● **Data**:
####################

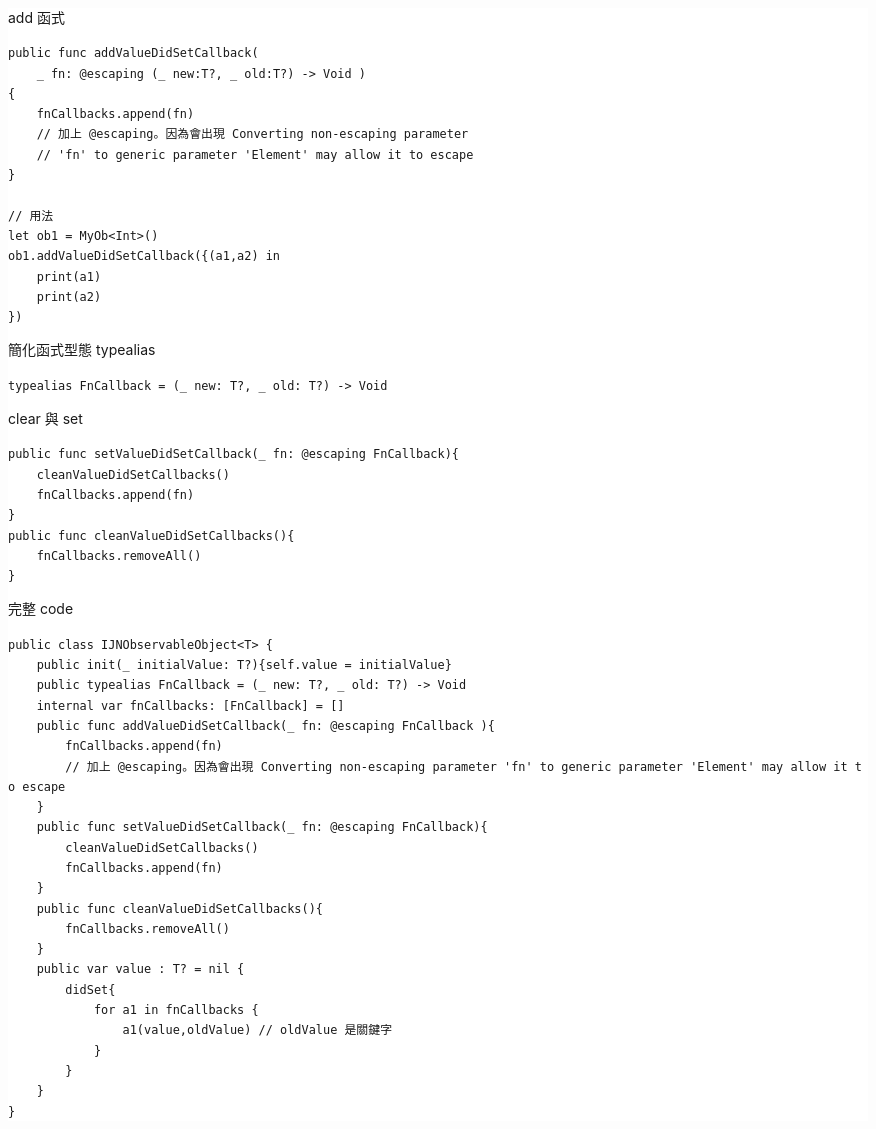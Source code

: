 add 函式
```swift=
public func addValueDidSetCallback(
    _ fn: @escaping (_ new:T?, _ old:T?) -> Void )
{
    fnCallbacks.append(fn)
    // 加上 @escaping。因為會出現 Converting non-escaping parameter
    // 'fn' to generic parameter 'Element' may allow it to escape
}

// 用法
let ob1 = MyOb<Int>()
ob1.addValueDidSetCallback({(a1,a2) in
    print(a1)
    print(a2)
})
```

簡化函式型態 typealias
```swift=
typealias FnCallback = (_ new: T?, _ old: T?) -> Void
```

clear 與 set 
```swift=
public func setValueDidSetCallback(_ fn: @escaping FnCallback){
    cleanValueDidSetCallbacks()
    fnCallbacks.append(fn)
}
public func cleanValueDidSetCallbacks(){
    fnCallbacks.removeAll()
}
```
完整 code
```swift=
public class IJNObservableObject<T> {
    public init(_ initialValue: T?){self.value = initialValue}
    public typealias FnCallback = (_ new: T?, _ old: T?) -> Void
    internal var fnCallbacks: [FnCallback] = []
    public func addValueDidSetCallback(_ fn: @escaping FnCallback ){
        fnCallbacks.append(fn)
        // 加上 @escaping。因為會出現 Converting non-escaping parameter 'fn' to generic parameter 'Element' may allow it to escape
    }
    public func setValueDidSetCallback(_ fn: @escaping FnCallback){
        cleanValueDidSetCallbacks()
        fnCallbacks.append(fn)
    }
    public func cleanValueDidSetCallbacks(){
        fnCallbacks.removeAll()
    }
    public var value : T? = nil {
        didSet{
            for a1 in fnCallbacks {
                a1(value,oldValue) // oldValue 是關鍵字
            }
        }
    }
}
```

####################

● **Task to complete**: Restating the data word for word is the task, and pictures are to be omitted.

● **Exercise solution**:
Source code

: add 函式
```swift=
public func addValueDidSetCallback(
    _ fn: @escaping (_ new:T?, _ old:T?) -> Void )
{
    fnCallbacks.append(fn)
    // 加上 @escaping。因為會出現 Converting non-escaping parameter
    // 'fn' to generic parameter 'Element' may allow it to escape
}

// 用法
let ob1 = MyOb<Int>()
ob1.addValueDidSetCallback({(a1,a2) in
    print(a1)
    print(a2)
})
```

簡化函式型態 typealias
```swift=
typealias FnCallback = (_ new: T?, _ old: T?) -> Void
```

clear 與 set 
```swift=
public func setValueDidSetCallback(_ fn: @escaping FnCallback){
    cleanValueDidSetCallbacks()
    fnCallbacks.append(fn)
}
public func cleanValueDidSetCallbacks(){
    fnCallbacks.removeAll()
}
```
完整 code
```swift=
public class IJNObservableObject<T> {
    public init(_ initialValue: T?){self.value = initialValue}
    public typealias FnCallback = (_ new: T?, _ old: T?) -> Void
    internal var fnCallbacks: [FnCallback] = []
    public func addValueDidSetCallback(_ fn: @escaping FnCallback ){
        fnCallbacks.append(fn)
        // 加上 @escaping。因為會出現 Converting non-escaping parameter 'fn' to generic parameter 'Element' may allow it to escape
    }
    public func setValueDidSetCallback(_ fn: @escaping FnCallback){
        cleanValueDidSetCallbacks()
        fnCallbacks.append(fn)
    }
    public func cleanValueDidSetCallbacks(){
        fnCallbacks.removeAll()
    }
    public var value : T? = nil {
        didSet{
            for a1 in fnCallbacks {
                a1(value,oldValue) // oldValue 是關鍵字
            }
        }
    }
}
```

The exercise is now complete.